▶ **Task objective**
Among the lines below, tally those that hold "textit". Return the number and nothing more.

---------- Input data ----------

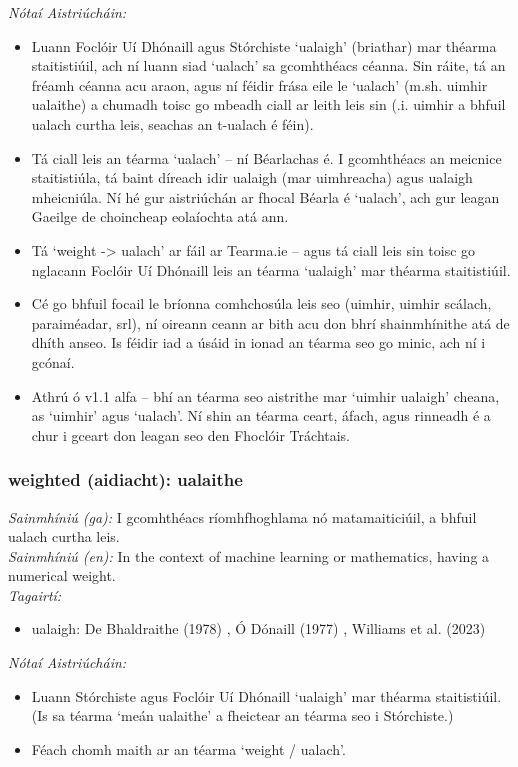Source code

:  \noindent \textit{Nótaí Aistriúcháin:}
\begin{itemize}
	\item Luann Foclóir Uí Dhónaill agus Stórchiste `ualaigh' (briathar) mar théarma staitistiúil, ach ní luann siad `ualach' sa gcomhthéacs céanna. Sin ráite, tá an fréamh céanna acu araon, agus ní féidir frása eile le `ualach' (m.sh. uimhir ualaithe) a chumadh toisc go mbeadh ciall ar leith leis sin (.i. uimhir a bhfuil ualach curtha leis, seachas an t-ualach é féin).
	\item Tá ciall leis an téarma `ualach' -- ní Béarlachas é. I gcomhthéacs an meicnice staitistiúla, tá baint díreach idir ualaigh (mar uimhreacha) agus ualaigh mheicniúla. Ní hé gur aistriúchán ar fhocal Béarla é `ualach', ach gur leagan Gaeilge de choincheap eolaíochta atá ann.
	\item Tá `weight -> ualach' ar fáil ar Tearma.ie -- agus tá ciall leis sin toisc go nglacann Foclóir Uí Dhónaill leis an téarma `ualaigh' mar théarma staitistiúil. 
	\item Cé go bhfuil focail le bríonna comhchosúla leis seo (uimhir, uimhir scálach, paraiméadar, srl), ní oireann ceann ar bith acu don bhrí shainmhínithe atá de dhíth anseo. Is féidir iad a úsáid in ionad an téarma seo go minic, ach ní i gcónaí.
	\item Athrú ó v1.1 alfa -- bhí an téarma seo aistrithe mar `uimhir ualaigh' cheana, as `uimhir' agus `ualach'. Ní shin an téarma ceart, áfach, agus rinneadh é a chur i gceart don leagan seo den Fhoclóir Tráchtais.
\end{itemize}


\subsubsection*{weighted (aidiacht): ualaithe}
 \noindent \textit{Sainmhíniú (ga):} I gcomhthéacs ríomhfhoghlama nó matamaiticiúil, a bhfuil ualach curtha leis.
\\
 \noindent \textit{Sainmhíniú (en):} In the context of machine learning or mathematics, having a numerical weight.
\\
 \noindent \textit{Tagairtí:}
\begin{itemize}
	\item ualaigh: De Bhaldraithe (1978) \cite{de-bhaldraithe}, Ó Dónaill (1977) \cite{odonaill}, Williams et al. (2023) \cite{storchiste}
\end{itemize}

 \noindent \textit{Nótaí Aistriúcháin:}
\begin{itemize}
	\item Luann Stórchiste agus Foclóir Uí Dhónaill `ualaigh' mar théarma staitistiúil. (Is sa téarma `meán ualaithe' a fheictear an téarma seo i Stórchiste.)
	\item Féach chomh maith ar an téarma `weight / ualach'.
\end{itemize}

----------

▶ **Response to this exercise**
5